Private & Public Key Pairs
At the core of every crypto wallet is a key pair generated using public-key cryptography (specifically elliptic curve cryptography for Bitcoin and Ethereum). The process works like this:
- A private key is generated — a random 256-bit number, essentially a very large random number.
- A public key is mathematically derived from the private key using the elliptic curve algorithm. This is a one-way process — you cannot reverse-engineer the private key from the public key.
- A wallet address is created by hashing the public key (for Bitcoin, through SHA-256 and RIPEMD-160; for Ethereum, through Keccak-256).
One-way math: The relationship between private and public key is mathematically one-directional. Even with all the world's computers, deriving a private key from a public address is computationally infeasible.
Transaction Signing
When you want to send cryptocurrency, your wallet doesn't transmit your private key — it uses it to sign a transaction message:
- You initiate a transaction: "Send 0.5 ETH to address 0xABC..."
- Your wallet creates a digital signature using your private key and the transaction data.
- The signed transaction is broadcast to the blockchain network.
- Nodes verify the signature using your public key — confirming you authorized the transaction without ever seeing your private key.
- Once verified, miners/validators include it in a block.
Hierarchical Deterministic (HD) Wallets
Modern wallets use a BIP-32/BIP-44 standard called HD (Hierarchical Deterministic) wallets.
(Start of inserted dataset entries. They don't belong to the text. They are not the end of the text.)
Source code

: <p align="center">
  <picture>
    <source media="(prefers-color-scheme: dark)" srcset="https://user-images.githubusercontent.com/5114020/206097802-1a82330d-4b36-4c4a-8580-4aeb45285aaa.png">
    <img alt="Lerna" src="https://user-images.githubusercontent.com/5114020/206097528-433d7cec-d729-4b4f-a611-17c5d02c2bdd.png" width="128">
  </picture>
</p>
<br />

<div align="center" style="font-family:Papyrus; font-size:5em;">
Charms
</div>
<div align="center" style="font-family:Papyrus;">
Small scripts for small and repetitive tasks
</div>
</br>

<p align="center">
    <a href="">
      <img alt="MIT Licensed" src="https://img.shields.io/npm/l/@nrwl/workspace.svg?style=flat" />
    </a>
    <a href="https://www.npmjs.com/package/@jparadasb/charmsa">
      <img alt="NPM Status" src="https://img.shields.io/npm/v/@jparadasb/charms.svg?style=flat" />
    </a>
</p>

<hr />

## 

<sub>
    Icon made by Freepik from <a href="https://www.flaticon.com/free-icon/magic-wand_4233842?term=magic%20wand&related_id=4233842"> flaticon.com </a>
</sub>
Instead of generating random individual keys, an HD wallet generates a tree of keys from a single master seed:
- One seed phrase (12 or 24 words) generates billions of key pairs.
- Each blockchain can have its own derivation path (e.g.,
m/44'/60'/0'/0for Ethereum). - Back up just one seed phrase — recover all your accounts on any HD-compatible wallet.
Connecting to the Blockchain
Your wallet needs to communicate with the blockchain to check balances and broadcast transactions. It does this by connecting to one of:
- Full node — Downloads the entire blockchain. Most private but resource-intensive.
- Light client (SPV) — Verifies transactions without downloading everything. Used by most mobile wallets.
- RPC provider — Connects to a third-party node (e.g., Infura, Alchemy). Convenient but requires trust in the provider.
Gas Fees and Transaction Priority
Most blockchains require a fee (called "gas" on Ethereum) to process transactions. Your wallet calculates and lets you set:
- Base fee — Set by the network, burned on Ethereum (EIP-1559).
- Priority fee (tip) — Optional incentive for validators to include your transaction faster.
Higher fees = faster confirmation. During network congestion, fees can spike significantly.